▶ DATASET CONTENT:
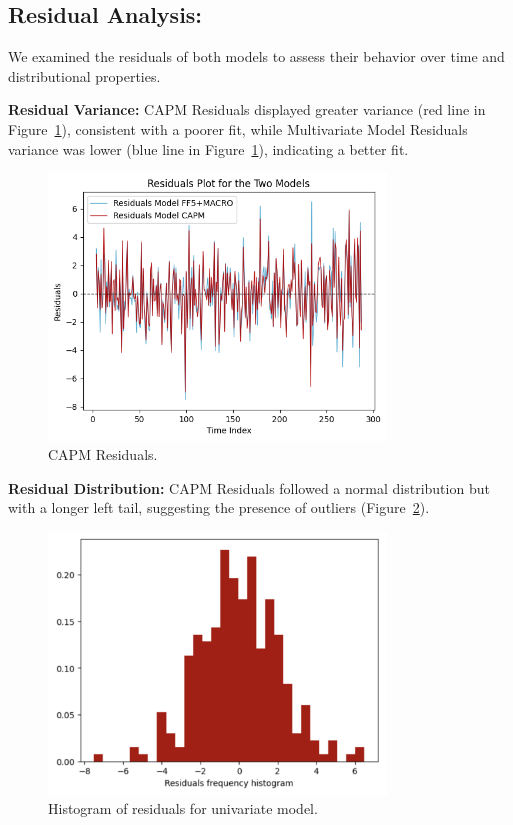 \subsection{Residual Analysis:}
We examined the residuals of both models to assess their behavior over time and distributional properties.

\textbf{Residual Variance:} CAPM Residuals displayed greater variance (red line in Figure~\ref{fig:7_5}), consistent with a
poorer fit, while Multivariate Model Residuals variance was lower (blue line in Figure~\ref{fig:7_5}), indicating a better fit.

\begin{figure}[h!]
    \centering
    \includegraphics[width=0.8\textwidth]{images/7_5.png}
    \caption{CAPM Residuals.}\label{fig:7_5}
\end{figure}

\textbf{Residual Distribution:} CAPM Residuals followed a normal distribution but with a longer left tail, suggesting the
presence of outliers (Figure~\ref{fig:7_6}).

\begin{figure}[h!]
    \centering
    \includegraphics[width=0.8\textwidth]{images/7_6.png}
    \caption{Histogram of residuals for univariate model.}\label{fig:7_6}
\end{figure}

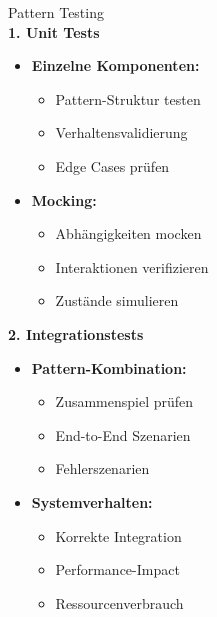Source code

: \begin{KR}{Pattern Testing}\\
\textbf{1. Unit Tests}
\begin{itemize}
    \item \textbf{Einzelne Komponenten:}
    \begin{itemize}
        \item Pattern-Struktur testen
        \item Verhaltensvalidierung
        \item Edge Cases prüfen
    \end{itemize}
    
    \item \textbf{Mocking:}
    \begin{itemize}
        \item Abhängigkeiten mocken
        \item Interaktionen verifizieren
        \item Zustände simulieren
    \end{itemize}
\end{itemize}

\textbf{2. Integrationstests}
\begin{itemize}
    \item \textbf{Pattern-Kombination:}
    \begin{itemize}
        \item Zusammenspiel prüfen
        \item End-to-End Szenarien
        \item Fehlerszenarien
    \end{itemize}
    
    \item \textbf{Systemverhalten:}
    \begin{itemize}
        \item Korrekte Integration
        \item Performance-Impact
        \item Ressourcenverbrauch
    \end{itemize}
\end{itemize}
\end{KR}

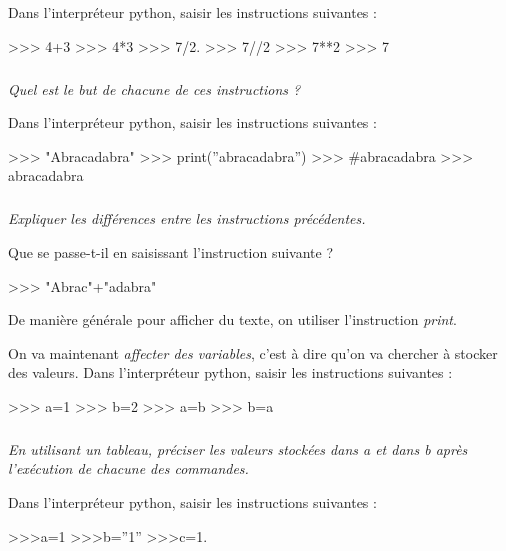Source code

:\documentclass[10pt]{article}
\begin{document}
Dans l'interpréteur python, saisir les instructions suivantes :
\begin{py}
\begin{python}
>>> 4+3
>>> 4*3
>>> 7/2.
>>> 7//2
>>> 7**2
>>> 7%
\end{python}
\end{py}

\subparagraph{}
\textit{Quel est le but de chacune de ces instructions ?}

Dans l'interpréteur python, saisir les instructions suivantes :
\begin{py}
\begin{python}
>>> "Abracadabra"
>>> print(''abracadabra'')
>>>  #abracadabra
>>>  abracadabra
\end{python}
\end{py}

\subparagraph{}
\textit{Expliquer les différences entre les instructions précédentes.}


\begin{rem}
Que se passe-t-il en saisissant l'instruction suivante ?
\begin{py}
\begin{python}
>>> "Abrac"+"adabra"
\end{python}
\end{py}
\end{rem}

\begin{rem}
De manière générale pour afficher du texte, on utiliser l'instruction \textsl{print}.
\end{rem}

On va maintenant \textit{affecter des variables}, c'est à dire qu'on va chercher à stocker des valeurs. Dans l'interpréteur python, saisir les instructions suivantes :

\begin{py}
\begin{python}
>>> a=1
>>> b=2
>>> a=b
>>> b=a
\end{python}
\end{py}

\subparagraph{} 
\textit{En utilisant un tableau, préciser les valeurs stockées dans a et dans b après l’exécution de chacune des commandes.}


Dans l'interpréteur python, saisir les instructions suivantes :
\begin{py}
\begin{python}
>>>a=1
>>>b=''1''
>>>c=1.
\end{python}
\end{py}
\end{document}
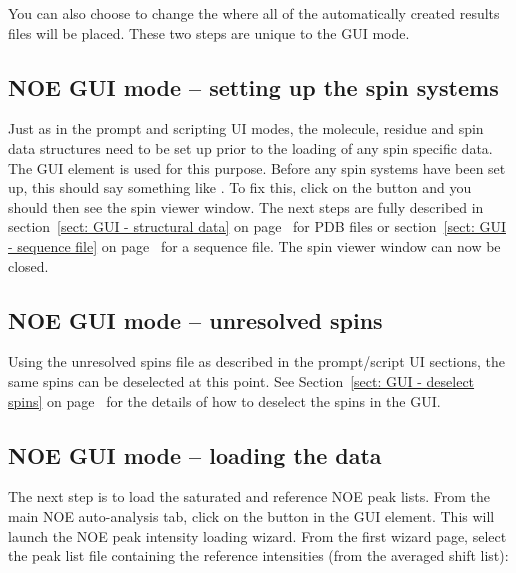 You can also choose to change the  where all of the automatically created results files will be placed.  These two steps are unique to the GUI mode.



\subsection{NOE GUI mode -- setting up the spin systems}

Just as in the prompt and scripting UI modes, the molecule, residue and spin data structures need to be set up prior to the loading of any spin specific data.  The  GUI element is used for this purpose.  Before any spin systems have been set up, this should say something like .  To fix this, click on the  button and you should then see the spin viewer window.  The next steps are fully described in section~\ref{sect: GUI - structural data} on page~\pageref{sect: GUI - structural data} for PDB files or section~\ref{sect: GUI - sequence file} on page~\pageref{sect: GUI - sequence file} for a sequence file.  The spin viewer window can now be closed.



\subsection{NOE GUI mode -- unresolved spins}

Using the unresolved spins file as described in the prompt/script UI sections, the same spins can be deselected at this point.  See Section~\ref{sect: GUI - deselect spins} on page~\pageref{sect: GUI - deselect spins} for the details of how to deselect the spins in the GUI.



\subsection{NOE GUI mode -- loading the data}

The next step is to load the saturated and reference NOE peak lists.  From the main NOE auto-analysis tab, click on the  button in the  GUI element.  This will launch the NOE peak intensity loading wizard.  From the first wizard page, select the peak list file containing the reference intensities (from the averaged shift list):

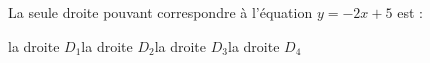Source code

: 
La seule droite pouvant correspondre à l'équation $y=-2x+5$ est :

\smallskip

\qcmgraph%
	{la droite $D_{1}$}{la droite $D_{2}$}{la droite $D_{3}$}{la droite $D_{4}$}%
	{}%
	{}%
	{}%
	{}%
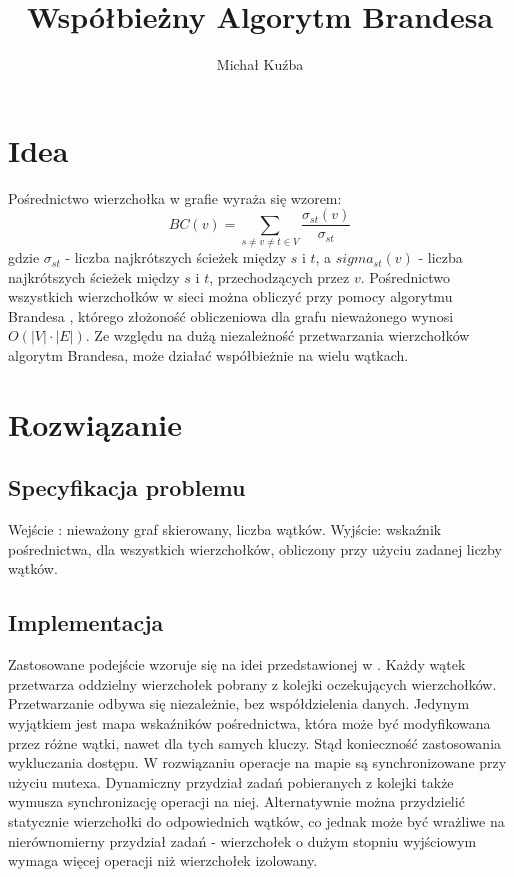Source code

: \documentclass[]{article}
\title{Współbieżny Algorytm Brandesa}
\author{Michał Kuźba}
\begin{document}
\maketitle

\section{Idea}
Pośrednictwo wierzchołka w grafie wyraża się wzorem:
\[BC(v) = \sum_{s\neq v\neq t \in V}^{} \frac{\sigma_{st}(v)}{\sigma_{st}}\]
gdzie \(\sigma_{st}\) - liczba najkrótszych ścieżek między \(s\) i \(t\),
a \(sigma_{st}(v)\) - liczba najkrótszych ścieżek między \(s\) i \(t\), przechodzących przez \(v\).
Pośrednictwo wszystkich wierzchołków w sieci można obliczyć przy pomocy algorytmu Brandesa \parencite{brandes:01}, którego złożoność obliczeniowa dla grafu nieważonego wynosi \(O(|V|\cdot|E|)\).
Ze względu na dużą niezależność przetwarzania wierzchołków algorytm Brandesa, może działać współbieżnie na wielu wątkach.

\section{Rozwiązanie}
\subsection{Specyfikacja problemu}
Wejście : nieważony graf skierowany, liczba wątków.\newline
Wyjście: wskaźnik pośrednictwa, dla wszystkich wierzchołków, obliczony przy użyciu zadanej liczby wątków.

\subsection{Implementacja}
Zastosowane podejście wzoruje się na idei przedstawionej w \parencite[p. 539-550]{bader:06}. Każdy wątek przetwarza oddzielny wierzchołek pobrany z kolejki oczekujących wierzchołków. Przetwarzanie odbywa się niezależnie, bez współdzielenia danych. Jedynym wyjątkiem jest mapa wskaźników pośrednictwa, która może być modyfikowana przez różne wątki, nawet dla tych samych kluczy. Stąd konieczność zastosowania wykluczania dostępu. W rozwiązaniu operacje na mapie są synchronizowane przy użyciu mutexa. Dynamiczny przydział zadań pobieranych z kolejki także wymusza synchronizację operacji na niej. \newline
Alternatywnie można przydzielić statycznie wierzchołki do odpowiednich wątków, co jednak może być wrażliwe na nierównomierny przydział zadań - wierzchołek o dużym stopniu wyjściowym wymaga więcej operacji niż wierzchołek izolowany.
\end{document}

▶ TASK ITEM: Compute how many lines in the material contain the word "variance". Only the result should be written.

▶ ANSWER BOX: 2